%%

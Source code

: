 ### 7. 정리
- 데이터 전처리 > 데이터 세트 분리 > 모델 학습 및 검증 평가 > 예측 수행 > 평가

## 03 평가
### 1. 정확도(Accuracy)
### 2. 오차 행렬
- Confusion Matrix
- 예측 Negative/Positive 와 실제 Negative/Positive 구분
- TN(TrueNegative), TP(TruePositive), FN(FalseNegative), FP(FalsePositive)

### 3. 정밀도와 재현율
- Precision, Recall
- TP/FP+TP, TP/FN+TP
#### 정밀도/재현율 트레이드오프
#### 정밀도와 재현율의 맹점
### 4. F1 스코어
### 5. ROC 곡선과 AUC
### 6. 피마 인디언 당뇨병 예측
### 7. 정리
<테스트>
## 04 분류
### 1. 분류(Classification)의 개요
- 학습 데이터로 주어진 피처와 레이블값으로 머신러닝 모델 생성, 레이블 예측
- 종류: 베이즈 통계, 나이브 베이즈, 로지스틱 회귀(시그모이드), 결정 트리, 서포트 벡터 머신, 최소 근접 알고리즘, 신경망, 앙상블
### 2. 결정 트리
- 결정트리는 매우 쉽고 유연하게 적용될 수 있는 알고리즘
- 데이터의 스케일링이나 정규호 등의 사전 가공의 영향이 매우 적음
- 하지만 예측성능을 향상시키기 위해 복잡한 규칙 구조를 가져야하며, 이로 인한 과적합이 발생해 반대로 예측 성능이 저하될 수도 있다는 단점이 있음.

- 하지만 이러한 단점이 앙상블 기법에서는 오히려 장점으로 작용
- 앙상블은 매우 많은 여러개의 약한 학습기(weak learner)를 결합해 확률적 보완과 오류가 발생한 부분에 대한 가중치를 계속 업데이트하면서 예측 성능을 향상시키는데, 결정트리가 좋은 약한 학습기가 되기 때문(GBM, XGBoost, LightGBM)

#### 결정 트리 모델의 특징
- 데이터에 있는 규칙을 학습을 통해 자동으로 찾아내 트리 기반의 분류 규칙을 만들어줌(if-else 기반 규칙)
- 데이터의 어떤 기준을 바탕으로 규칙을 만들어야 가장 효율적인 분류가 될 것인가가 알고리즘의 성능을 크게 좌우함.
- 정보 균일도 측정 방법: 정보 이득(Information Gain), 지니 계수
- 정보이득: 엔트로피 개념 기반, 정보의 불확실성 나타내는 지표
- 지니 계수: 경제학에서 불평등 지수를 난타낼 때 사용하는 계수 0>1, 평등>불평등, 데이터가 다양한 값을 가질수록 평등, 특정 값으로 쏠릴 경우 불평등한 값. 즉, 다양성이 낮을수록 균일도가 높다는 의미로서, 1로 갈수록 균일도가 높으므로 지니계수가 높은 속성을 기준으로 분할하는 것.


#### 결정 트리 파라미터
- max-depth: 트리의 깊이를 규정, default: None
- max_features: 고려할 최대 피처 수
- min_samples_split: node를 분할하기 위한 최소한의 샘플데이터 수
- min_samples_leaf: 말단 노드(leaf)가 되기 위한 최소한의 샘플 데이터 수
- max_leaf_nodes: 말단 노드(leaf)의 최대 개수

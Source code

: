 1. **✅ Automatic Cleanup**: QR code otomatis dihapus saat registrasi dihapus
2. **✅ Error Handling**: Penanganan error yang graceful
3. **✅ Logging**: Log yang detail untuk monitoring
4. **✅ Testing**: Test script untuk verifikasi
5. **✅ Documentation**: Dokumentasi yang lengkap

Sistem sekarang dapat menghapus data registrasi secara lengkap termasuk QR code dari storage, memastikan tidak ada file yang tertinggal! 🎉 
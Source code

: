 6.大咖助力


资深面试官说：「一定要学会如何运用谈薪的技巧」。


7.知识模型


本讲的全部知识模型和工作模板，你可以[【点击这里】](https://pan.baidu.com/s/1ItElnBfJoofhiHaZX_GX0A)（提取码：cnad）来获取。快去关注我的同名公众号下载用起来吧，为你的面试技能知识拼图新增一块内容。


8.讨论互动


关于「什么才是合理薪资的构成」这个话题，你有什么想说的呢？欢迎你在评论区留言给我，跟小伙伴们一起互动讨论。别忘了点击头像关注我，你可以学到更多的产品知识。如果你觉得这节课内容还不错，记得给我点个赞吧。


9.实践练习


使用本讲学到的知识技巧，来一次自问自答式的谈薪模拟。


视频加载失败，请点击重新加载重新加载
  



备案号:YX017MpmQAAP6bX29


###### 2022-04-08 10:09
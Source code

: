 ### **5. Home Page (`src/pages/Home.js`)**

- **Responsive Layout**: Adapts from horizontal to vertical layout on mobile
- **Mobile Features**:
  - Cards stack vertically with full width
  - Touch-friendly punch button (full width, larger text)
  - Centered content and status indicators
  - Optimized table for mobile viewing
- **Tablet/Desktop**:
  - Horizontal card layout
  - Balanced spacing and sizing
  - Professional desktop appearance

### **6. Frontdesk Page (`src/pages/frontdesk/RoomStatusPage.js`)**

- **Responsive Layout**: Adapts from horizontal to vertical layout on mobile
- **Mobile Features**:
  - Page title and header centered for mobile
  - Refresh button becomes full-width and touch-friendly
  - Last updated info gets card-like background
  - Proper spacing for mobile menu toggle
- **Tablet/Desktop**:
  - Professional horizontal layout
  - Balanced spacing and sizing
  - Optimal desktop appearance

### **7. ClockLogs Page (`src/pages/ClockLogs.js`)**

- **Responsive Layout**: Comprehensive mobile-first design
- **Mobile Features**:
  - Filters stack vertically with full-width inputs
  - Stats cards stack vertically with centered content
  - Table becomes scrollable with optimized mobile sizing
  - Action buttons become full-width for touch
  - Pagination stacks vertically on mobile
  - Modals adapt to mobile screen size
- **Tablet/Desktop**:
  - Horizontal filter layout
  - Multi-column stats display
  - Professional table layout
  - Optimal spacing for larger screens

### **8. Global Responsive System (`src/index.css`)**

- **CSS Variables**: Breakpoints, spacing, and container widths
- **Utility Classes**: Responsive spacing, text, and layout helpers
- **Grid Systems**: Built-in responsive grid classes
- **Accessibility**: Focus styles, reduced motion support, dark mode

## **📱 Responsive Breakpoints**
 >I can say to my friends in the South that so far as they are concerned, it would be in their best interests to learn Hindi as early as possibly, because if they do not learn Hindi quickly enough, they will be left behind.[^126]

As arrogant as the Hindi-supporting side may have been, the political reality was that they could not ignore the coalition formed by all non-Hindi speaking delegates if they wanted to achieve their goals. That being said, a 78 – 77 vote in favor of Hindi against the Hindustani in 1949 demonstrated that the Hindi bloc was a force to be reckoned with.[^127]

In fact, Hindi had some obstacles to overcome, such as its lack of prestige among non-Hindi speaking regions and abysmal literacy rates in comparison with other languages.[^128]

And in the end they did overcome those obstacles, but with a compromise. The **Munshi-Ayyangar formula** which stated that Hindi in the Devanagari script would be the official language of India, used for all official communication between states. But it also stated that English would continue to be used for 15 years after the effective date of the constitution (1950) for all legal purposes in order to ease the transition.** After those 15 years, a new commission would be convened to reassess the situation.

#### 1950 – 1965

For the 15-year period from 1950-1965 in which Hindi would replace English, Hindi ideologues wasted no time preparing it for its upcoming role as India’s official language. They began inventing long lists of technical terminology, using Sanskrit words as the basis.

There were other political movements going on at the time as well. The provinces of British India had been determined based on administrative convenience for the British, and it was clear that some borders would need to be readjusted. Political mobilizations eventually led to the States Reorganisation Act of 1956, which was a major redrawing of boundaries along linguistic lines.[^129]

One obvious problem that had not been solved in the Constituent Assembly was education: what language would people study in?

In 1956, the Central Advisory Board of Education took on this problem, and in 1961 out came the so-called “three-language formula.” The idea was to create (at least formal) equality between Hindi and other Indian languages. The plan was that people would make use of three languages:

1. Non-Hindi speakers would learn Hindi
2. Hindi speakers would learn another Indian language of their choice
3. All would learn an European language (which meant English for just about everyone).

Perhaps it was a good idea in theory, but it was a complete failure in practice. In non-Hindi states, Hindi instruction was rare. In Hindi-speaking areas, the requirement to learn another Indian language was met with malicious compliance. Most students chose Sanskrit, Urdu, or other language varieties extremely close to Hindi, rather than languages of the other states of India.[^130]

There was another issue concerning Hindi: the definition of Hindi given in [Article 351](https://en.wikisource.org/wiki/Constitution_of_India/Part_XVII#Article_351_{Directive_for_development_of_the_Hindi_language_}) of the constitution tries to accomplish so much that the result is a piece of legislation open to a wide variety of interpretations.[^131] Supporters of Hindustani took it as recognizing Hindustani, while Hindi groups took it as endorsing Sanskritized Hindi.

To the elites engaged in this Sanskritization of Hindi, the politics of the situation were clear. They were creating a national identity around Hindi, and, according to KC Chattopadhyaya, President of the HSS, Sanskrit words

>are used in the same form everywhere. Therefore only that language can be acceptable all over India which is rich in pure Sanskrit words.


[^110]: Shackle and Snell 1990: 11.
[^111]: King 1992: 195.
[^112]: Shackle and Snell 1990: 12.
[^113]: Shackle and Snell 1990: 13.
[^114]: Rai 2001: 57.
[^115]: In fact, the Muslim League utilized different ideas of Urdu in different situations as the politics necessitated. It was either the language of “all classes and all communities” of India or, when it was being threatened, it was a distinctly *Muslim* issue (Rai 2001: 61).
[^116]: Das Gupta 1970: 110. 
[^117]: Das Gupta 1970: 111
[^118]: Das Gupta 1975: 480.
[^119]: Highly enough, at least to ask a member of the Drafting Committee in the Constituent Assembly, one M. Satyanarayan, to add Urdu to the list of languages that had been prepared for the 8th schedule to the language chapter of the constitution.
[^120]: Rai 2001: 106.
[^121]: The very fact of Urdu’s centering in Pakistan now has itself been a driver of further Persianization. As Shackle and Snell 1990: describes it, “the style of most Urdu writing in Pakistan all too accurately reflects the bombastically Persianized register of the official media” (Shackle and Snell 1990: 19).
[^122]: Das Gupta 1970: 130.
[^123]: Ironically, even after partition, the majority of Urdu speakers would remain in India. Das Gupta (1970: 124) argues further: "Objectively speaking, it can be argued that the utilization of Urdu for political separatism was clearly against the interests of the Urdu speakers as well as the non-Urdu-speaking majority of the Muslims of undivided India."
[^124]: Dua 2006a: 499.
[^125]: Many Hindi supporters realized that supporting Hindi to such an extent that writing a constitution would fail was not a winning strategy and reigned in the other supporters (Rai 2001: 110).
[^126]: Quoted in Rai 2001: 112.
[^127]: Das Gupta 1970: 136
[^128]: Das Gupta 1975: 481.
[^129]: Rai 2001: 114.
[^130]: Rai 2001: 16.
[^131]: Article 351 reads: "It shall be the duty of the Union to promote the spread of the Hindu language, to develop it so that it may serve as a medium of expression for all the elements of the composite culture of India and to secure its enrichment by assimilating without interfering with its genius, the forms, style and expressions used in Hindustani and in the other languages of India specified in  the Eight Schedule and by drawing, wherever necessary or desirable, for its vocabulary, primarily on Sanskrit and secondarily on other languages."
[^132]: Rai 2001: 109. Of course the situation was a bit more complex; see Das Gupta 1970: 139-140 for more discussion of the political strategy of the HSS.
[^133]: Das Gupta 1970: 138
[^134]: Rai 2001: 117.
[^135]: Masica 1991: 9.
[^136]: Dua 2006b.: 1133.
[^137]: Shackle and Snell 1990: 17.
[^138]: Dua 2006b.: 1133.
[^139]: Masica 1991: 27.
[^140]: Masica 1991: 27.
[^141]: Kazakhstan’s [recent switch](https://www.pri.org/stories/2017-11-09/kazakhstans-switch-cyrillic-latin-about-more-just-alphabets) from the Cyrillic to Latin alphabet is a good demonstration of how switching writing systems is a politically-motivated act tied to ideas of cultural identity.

%%

REQUIRED ACTION:
For this exercise, repeat exactly the lines of the data above from the one with "- Centered content and status indicators" down to the one with "### **6. Frontdesk", both end lines included.

EXERCISE OUTPUT:
  - Centered content and status indicators
  - Optimized table for mobile viewing
- **Tablet/Desktop**:
  - Horizontal card layout
  - Balanced spacing and sizing
  - Professional desktop appearance

### **6. Frontdesk Page (`src/pages/frontdesk/RoomStatusPage.js`)**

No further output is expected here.